Source records -
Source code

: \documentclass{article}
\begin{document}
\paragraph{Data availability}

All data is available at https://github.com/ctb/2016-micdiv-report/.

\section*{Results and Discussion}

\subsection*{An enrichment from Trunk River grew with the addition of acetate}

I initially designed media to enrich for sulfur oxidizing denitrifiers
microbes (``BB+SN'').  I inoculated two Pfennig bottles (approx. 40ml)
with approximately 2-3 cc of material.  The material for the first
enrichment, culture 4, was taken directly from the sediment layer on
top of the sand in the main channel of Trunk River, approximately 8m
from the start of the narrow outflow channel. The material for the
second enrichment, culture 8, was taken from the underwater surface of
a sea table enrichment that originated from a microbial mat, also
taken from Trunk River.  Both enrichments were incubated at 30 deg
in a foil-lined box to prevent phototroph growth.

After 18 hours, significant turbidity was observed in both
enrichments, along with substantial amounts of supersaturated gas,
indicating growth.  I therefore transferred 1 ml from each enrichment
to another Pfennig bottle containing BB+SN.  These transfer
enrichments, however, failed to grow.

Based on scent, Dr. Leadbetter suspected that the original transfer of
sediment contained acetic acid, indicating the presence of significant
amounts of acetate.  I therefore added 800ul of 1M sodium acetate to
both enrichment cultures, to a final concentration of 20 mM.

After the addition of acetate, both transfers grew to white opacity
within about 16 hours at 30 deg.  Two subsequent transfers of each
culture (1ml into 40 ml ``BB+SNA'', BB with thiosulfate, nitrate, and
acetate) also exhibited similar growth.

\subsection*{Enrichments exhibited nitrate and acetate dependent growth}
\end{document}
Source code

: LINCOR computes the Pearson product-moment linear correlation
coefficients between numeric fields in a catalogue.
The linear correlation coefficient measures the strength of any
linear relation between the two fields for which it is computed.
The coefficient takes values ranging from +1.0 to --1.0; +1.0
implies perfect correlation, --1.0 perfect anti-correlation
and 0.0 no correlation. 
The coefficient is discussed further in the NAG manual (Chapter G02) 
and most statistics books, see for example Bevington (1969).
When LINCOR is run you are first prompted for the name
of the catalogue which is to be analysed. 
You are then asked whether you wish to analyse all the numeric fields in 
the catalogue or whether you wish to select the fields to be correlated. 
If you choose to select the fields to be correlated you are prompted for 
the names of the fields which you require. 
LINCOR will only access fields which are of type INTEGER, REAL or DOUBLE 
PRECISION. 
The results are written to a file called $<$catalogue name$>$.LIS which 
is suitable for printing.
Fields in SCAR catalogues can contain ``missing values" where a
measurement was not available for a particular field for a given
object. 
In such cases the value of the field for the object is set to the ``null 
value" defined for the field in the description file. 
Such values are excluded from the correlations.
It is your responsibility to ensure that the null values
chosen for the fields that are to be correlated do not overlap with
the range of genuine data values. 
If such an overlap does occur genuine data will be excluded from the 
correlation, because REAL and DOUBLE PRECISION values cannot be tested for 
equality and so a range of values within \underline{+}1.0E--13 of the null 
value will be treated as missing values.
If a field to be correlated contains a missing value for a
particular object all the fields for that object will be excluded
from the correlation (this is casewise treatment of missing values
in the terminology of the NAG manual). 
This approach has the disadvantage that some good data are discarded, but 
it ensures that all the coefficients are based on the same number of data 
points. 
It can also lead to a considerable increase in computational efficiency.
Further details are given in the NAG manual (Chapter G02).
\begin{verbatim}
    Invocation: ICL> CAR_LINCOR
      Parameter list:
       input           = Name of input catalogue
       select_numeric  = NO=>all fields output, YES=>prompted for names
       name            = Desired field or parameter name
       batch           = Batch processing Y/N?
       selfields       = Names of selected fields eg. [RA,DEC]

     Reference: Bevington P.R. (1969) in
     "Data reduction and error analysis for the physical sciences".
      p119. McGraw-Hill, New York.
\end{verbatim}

Task prompt -
Up to and including the line with "with approximately 2-3", restate the records above word for word from the very first line.

Answer section -
Source code

: \documentclass{article}
\begin{document}
\paragraph{Data availability}

All data is available at https://github.com/ctb/2016-micdiv-report/.

\section*{Results and Discussion}

\subsection*{An enrichment from Trunk River grew with the addition of acetate}

I initially designed media to enrich for sulfur oxidizing denitrifiers
microbes (``BB+SN'').  I inoculated two Pfennig bottles (approx. 40ml)
with approximately 2-3 cc of material.  The material for the first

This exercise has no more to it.